#### Given data

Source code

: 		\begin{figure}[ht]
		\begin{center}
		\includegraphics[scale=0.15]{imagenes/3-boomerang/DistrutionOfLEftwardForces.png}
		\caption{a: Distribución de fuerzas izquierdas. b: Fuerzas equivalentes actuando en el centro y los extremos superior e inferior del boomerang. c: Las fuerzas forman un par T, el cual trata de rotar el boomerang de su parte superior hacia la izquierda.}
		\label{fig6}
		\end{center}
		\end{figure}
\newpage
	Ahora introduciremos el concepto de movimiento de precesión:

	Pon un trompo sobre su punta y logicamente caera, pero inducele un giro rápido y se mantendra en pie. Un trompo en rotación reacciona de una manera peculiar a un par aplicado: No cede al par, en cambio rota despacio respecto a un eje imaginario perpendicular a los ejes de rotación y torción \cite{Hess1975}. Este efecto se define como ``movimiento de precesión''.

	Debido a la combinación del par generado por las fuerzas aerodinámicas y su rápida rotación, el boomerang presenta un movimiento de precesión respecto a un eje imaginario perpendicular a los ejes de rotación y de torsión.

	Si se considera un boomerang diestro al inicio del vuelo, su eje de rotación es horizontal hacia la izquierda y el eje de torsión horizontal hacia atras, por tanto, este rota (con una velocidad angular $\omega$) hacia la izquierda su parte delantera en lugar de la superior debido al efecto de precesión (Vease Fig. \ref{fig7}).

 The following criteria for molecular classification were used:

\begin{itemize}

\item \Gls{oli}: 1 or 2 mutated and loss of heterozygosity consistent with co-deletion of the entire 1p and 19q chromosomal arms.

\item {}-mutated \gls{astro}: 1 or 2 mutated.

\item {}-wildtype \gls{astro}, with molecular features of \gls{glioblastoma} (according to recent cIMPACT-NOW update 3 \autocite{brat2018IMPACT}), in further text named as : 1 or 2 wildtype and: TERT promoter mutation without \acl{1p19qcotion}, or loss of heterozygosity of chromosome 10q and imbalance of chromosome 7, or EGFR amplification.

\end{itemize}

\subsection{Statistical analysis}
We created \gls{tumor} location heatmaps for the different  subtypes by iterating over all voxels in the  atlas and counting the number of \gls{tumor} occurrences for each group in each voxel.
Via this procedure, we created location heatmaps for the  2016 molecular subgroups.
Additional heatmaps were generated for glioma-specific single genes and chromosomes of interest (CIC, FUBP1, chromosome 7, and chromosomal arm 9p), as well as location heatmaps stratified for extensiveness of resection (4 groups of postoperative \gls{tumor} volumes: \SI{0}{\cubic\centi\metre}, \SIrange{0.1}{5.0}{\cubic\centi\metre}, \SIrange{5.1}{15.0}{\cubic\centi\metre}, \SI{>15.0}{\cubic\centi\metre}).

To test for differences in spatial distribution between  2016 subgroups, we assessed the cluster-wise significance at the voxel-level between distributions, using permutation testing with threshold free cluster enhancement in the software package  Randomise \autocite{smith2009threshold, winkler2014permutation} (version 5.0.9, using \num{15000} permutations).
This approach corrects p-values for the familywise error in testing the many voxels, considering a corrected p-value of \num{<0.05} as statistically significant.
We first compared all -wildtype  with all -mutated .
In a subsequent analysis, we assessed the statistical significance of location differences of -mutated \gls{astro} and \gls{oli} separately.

########

[Prompt] An identical copy of the preceding records should be returned.

[Exercise output]
Source code

: 		\begin{figure}[ht]
		\begin{center}
		\includegraphics[scale=0.15]{imagenes/3-boomerang/DistrutionOfLEftwardForces.png}
		\caption{a: Distribución de fuerzas izquierdas. b: Fuerzas equivalentes actuando en el centro y los extremos superior e inferior del boomerang. c: Las fuerzas forman un par T, el cual trata de rotar el boomerang de su parte superior hacia la izquierda.}
		\label{fig6}
		\end{center}
		\end{figure}
\newpage
	Ahora introduciremos el concepto de movimiento de precesión:

	Pon un trompo sobre su punta y logicamente caera, pero inducele un giro rápido y se mantendra en pie. Un trompo en rotación reacciona de una manera peculiar a un par aplicado: No cede al par, en cambio rota despacio respecto a un eje imaginario perpendicular a los ejes de rotación y torción \cite{Hess1975}. Este efecto se define como ``movimiento de precesión''.

	Debido a la combinación del par generado por las fuerzas aerodinámicas y su rápida rotación, el boomerang presenta un movimiento de precesión respecto a un eje imaginario perpendicular a los ejes de rotación y de torsión.

	Si se considera un boomerang diestro al inicio del vuelo, su eje de rotación es horizontal hacia la izquierda y el eje de torsión horizontal hacia atras, por tanto, este rota (con una velocidad angular $\omega$) hacia la izquierda su parte delantera en lugar de la superior debido al efecto de precesión (Vease Fig. \ref{fig7}).

 The following criteria for molecular classification were used:

\begin{itemize}

\item \Gls{oli}: 1 or 2 mutated and loss of heterozygosity consistent with co-deletion of the entire 1p and 19q chromosomal arms.

\item {}-mutated \gls{astro}: 1 or 2 mutated.

\item {}-wildtype \gls{astro}, with molecular features of \gls{glioblastoma} (according to recent cIMPACT-NOW update 3 \autocite{brat2018IMPACT}), in further text named as : 1 or 2 wildtype and: TERT promoter mutation without \acl{1p19qcotion}, or loss of heterozygosity of chromosome 10q and imbalance of chromosome 7, or EGFR amplification.

\end{itemize}

\subsection{Statistical analysis}
We created \gls{tumor} location heatmaps for the different  subtypes by iterating over all voxels in the  atlas and counting the number of \gls{tumor} occurrences for each group in each voxel.
Via this procedure, we created location heatmaps for the  2016 molecular subgroups.
Additional heatmaps were generated for glioma-specific single genes and chromosomes of interest (CIC, FUBP1, chromosome 7, and chromosomal arm 9p), as well as location heatmaps stratified for extensiveness of resection (4 groups of postoperative \gls{tumor} volumes: \SI{0}{\cubic\centi\metre}, \SIrange{0.1}{5.0}{\cubic\centi\metre}, \SIrange{5.1}{15.0}{\cubic\centi\metre}, \SI{>15.0}{\cubic\centi\metre}).

To test for differences in spatial distribution between  2016 subgroups, we assessed the cluster-wise significance at the voxel-level between distributions, using permutation testing with threshold free cluster enhancement in the software package  Randomise \autocite{smith2009threshold, winkler2014permutation} (version 5.0.9, using \num{15000} permutations).
This approach corrects p-values for the familywise error in testing the many voxels, considering a corrected p-value of \num{<0.05} as statistically significant.
We first compared all -wildtype  with all -mutated .
In a subsequent analysis, we assessed the statistical significance of location differences of -mutated \gls{astro} and \gls{oli} separately.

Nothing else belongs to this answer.